▶ Required work
Copy every line in the records below that contains the word "hourCycle".

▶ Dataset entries
........

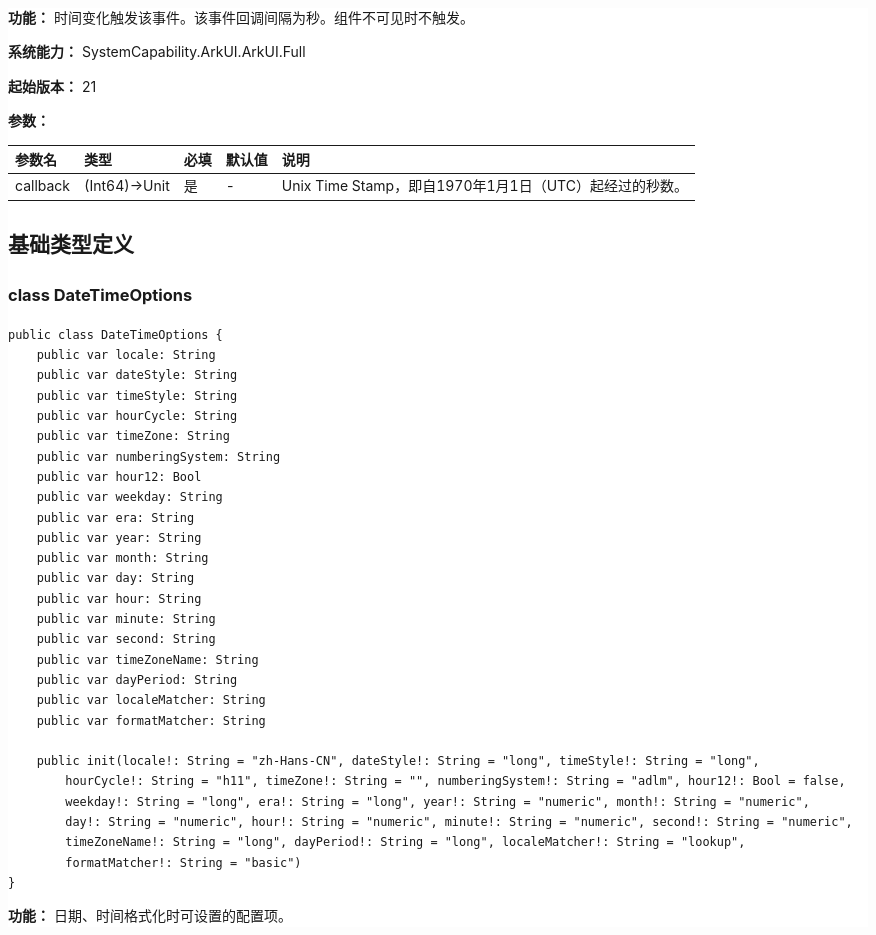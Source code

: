 **功能：** 时间变化触发该事件。该事件回调间隔为秒。组件不可见时不触发。

**系统能力：** SystemCapability.ArkUI.ArkUI.Full

**起始版本：** 21

**参数：**

|参数名|类型|必填|默认值|说明|
|:---|:---|:---|:---|:---|
|callback|(Int64)->Unit|是|-|Unix Time Stamp，即自1970年1月1日（UTC）起经过的秒数。|

## 基础类型定义

### class DateTimeOptions

```cangjie
public class DateTimeOptions {
    public var locale: String
    public var dateStyle: String
    public var timeStyle: String
    public var hourCycle: String
    public var timeZone: String
    public var numberingSystem: String
    public var hour12: Bool
    public var weekday: String
    public var era: String
    public var year: String
    public var month: String
    public var day: String
    public var hour: String
    public var minute: String
    public var second: String
    public var timeZoneName: String
    public var dayPeriod: String
    public var localeMatcher: String
    public var formatMatcher: String

    public init(locale!: String = "zh-Hans-CN", dateStyle!: String = "long", timeStyle!: String = "long",
        hourCycle!: String = "h11", timeZone!: String = "", numberingSystem!: String = "adlm", hour12!: Bool = false,
        weekday!: String = "long", era!: String = "long", year!: String = "numeric", month!: String = "numeric",
        day!: String = "numeric", hour!: String = "numeric", minute!: String = "numeric", second!: String = "numeric",
        timeZoneName!: String = "long", dayPeriod!: String = "long", localeMatcher!: String = "lookup",
        formatMatcher!: String = "basic")
}
```

**功能：** 日期、时间格式化时可设置的配置项。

........

▶ Answer for the task
    public var hourCycle: String
        hourCycle!: String = "h11", timeZone!: String = "", numberingSystem!: String = "adlm", hour12!: Bool = false,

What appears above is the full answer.